[Dataset items]
· · ·
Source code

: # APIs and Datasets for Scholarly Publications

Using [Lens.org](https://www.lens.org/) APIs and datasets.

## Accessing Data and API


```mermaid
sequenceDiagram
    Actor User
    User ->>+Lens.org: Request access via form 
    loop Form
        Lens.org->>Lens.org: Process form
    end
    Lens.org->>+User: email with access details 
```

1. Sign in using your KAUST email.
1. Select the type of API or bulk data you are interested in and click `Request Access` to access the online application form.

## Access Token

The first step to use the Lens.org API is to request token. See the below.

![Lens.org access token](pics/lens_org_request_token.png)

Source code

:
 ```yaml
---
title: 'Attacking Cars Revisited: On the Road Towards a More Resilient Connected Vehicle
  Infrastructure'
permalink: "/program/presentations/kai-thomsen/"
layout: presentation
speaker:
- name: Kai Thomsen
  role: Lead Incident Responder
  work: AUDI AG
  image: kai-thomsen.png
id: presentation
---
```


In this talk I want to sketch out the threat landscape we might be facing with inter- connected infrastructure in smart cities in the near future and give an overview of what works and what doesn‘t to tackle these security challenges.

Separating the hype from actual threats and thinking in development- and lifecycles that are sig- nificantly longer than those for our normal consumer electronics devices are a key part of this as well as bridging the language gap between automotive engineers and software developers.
· · ·
Assigned task -> Repeat the data word for word. Leave nothing out.

Result of the exercise ->
Source code

: # APIs and Datasets for Scholarly Publications

Using [Lens.org](https://www.lens.org/) APIs and datasets.

## Accessing Data and API


```mermaid
sequenceDiagram
    Actor User
    User ->>+Lens.org: Request access via form 
    loop Form
        Lens.org->>Lens.org: Process form
    end
    Lens.org->>+User: email with access details 
```

1. Sign in using your KAUST email.
1. Select the type of API or bulk data you are interested in and click `Request Access` to access the online application form.

## Access Token

The first step to use the Lens.org API is to request token. See the below.

![Lens.org access token](pics/lens_org_request_token.png)

Source code

:
 ```yaml
---
title: 'Attacking Cars Revisited: On the Road Towards a More Resilient Connected Vehicle
  Infrastructure'
permalink: "/program/presentations/kai-thomsen/"
layout: presentation
speaker:
- name: Kai Thomsen
  role: Lead Incident Responder
  work: AUDI AG
  image: kai-thomsen.png
id: presentation
---
```


In this talk I want to sketch out the threat landscape we might be facing with inter- connected infrastructure in smart cities in the near future and give an overview of what works and what doesn‘t to tackle these security challenges.

Separating the hype from actual threats and thinking in development- and lifecycles that are sig- nificantly longer than those for our normal consumer electronics devices are a key part of this as well as bridging the language gap between automotive engineers and software developers.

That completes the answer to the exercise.